▸ Source data:
◆ ◆ ◆
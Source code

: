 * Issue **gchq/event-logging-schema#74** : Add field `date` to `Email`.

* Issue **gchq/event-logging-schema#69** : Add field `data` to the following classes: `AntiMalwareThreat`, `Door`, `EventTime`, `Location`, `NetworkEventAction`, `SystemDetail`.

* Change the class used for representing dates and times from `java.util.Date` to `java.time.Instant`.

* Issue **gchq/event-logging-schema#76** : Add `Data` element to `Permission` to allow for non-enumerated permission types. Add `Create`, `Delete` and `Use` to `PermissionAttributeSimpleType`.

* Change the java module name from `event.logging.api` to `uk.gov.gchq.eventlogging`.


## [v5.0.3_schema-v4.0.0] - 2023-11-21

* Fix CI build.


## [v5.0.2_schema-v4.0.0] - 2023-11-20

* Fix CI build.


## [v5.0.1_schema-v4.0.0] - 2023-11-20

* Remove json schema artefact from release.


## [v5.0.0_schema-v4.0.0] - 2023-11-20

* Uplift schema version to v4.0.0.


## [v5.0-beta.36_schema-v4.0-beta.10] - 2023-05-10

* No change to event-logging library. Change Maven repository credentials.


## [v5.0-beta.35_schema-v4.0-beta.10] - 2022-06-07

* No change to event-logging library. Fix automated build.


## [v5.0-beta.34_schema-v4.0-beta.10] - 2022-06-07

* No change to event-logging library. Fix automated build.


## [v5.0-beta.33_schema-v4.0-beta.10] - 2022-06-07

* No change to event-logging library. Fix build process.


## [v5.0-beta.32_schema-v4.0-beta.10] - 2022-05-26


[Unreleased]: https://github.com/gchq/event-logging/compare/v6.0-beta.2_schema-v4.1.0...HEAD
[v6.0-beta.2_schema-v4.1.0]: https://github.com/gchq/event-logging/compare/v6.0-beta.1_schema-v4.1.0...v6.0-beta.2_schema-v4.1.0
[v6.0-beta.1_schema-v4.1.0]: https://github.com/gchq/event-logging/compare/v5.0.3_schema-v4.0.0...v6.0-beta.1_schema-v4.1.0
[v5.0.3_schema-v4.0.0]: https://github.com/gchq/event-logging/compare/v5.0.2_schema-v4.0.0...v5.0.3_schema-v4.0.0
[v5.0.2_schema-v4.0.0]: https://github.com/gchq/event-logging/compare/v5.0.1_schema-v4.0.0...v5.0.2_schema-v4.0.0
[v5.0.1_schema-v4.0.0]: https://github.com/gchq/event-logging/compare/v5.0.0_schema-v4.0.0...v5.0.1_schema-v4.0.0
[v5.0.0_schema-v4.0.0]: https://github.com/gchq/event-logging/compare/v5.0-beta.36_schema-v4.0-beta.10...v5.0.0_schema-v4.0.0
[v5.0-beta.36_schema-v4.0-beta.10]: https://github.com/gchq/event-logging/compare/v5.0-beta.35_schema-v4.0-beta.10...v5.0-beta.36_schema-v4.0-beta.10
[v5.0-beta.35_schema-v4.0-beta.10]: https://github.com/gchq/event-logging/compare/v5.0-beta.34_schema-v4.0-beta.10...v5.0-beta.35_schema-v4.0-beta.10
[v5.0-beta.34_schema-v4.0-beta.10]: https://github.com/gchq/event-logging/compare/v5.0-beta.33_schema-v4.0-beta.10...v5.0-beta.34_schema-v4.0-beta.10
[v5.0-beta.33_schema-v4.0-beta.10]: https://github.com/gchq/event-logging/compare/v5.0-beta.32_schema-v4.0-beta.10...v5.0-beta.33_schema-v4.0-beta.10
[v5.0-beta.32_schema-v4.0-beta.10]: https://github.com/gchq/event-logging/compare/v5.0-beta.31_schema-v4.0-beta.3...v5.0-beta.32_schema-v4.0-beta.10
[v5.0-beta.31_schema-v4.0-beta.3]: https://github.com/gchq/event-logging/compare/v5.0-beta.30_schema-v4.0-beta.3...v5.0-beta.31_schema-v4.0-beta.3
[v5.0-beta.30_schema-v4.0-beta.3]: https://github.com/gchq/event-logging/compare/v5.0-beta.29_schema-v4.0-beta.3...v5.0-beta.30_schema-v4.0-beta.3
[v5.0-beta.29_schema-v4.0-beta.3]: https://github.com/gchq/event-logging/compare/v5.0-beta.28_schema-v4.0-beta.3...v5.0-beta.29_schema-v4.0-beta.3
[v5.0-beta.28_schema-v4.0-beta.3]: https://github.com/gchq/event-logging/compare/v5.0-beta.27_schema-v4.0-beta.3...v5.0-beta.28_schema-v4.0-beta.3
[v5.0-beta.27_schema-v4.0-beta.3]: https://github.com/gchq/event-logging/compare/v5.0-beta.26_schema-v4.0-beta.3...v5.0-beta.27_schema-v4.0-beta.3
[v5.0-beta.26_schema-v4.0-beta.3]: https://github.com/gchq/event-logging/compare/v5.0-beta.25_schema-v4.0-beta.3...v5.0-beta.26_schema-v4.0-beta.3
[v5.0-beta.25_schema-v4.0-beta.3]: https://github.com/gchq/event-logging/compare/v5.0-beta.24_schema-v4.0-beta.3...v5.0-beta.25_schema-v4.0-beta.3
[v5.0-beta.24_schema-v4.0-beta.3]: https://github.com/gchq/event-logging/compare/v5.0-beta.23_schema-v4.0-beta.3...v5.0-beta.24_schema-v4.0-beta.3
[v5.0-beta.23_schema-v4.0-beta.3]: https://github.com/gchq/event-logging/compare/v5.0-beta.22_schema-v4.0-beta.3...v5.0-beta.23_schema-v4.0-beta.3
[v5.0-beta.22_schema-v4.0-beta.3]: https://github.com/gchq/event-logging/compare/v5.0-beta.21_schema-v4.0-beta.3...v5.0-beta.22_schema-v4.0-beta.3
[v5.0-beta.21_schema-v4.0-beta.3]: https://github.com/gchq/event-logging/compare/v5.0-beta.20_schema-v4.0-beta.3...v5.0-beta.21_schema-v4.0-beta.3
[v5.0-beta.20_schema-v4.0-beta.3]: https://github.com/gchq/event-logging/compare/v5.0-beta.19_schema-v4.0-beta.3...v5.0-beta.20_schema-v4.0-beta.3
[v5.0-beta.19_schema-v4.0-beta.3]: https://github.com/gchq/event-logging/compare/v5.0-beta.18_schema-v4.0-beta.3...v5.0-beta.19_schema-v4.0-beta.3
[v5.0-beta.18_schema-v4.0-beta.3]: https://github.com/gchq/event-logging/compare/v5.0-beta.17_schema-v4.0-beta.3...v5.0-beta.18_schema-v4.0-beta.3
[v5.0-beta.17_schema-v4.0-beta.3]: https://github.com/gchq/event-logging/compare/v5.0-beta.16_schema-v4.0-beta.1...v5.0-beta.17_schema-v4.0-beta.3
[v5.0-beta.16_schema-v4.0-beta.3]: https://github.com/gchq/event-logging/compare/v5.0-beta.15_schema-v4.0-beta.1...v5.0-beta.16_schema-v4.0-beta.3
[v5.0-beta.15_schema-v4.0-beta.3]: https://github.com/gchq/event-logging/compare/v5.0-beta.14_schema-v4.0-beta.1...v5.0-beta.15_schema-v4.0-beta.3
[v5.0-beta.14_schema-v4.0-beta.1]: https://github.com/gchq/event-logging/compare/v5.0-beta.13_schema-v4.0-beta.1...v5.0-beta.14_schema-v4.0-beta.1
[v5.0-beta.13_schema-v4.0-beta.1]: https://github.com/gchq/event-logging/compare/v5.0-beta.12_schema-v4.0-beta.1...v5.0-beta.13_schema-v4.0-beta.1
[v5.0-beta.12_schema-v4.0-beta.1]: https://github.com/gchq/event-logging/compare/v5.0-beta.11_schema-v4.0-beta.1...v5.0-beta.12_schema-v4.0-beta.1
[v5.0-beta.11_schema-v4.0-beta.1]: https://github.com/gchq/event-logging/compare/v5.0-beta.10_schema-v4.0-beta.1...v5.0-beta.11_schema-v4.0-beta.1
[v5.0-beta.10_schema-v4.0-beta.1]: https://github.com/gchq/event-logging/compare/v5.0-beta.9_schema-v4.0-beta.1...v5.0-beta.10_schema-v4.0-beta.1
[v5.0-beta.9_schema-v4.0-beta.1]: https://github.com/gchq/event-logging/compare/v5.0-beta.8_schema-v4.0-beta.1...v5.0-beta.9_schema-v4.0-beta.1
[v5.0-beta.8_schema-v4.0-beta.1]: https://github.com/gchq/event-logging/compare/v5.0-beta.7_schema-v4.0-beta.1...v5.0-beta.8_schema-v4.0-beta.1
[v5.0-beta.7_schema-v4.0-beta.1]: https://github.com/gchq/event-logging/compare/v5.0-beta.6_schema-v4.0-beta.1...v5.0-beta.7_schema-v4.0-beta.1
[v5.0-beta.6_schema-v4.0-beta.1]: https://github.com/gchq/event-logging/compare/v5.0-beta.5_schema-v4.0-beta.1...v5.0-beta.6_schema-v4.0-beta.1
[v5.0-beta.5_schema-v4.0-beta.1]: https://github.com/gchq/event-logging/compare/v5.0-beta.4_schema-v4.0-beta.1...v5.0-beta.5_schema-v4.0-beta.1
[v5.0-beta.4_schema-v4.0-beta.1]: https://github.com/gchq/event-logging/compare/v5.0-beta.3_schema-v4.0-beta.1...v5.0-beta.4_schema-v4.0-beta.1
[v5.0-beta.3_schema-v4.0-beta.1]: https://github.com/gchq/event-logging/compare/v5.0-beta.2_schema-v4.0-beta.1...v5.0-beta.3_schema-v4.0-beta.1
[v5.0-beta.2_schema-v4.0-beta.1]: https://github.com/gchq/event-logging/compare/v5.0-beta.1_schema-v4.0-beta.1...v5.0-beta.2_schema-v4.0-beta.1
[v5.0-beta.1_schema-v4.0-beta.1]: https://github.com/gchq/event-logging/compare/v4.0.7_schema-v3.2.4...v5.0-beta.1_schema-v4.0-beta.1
◆ ◆ ◆
▸ Directions:
In the entries above, some lines may contain the string "from"; report how many, without additional comment.

▸ Solution for this exercise:
3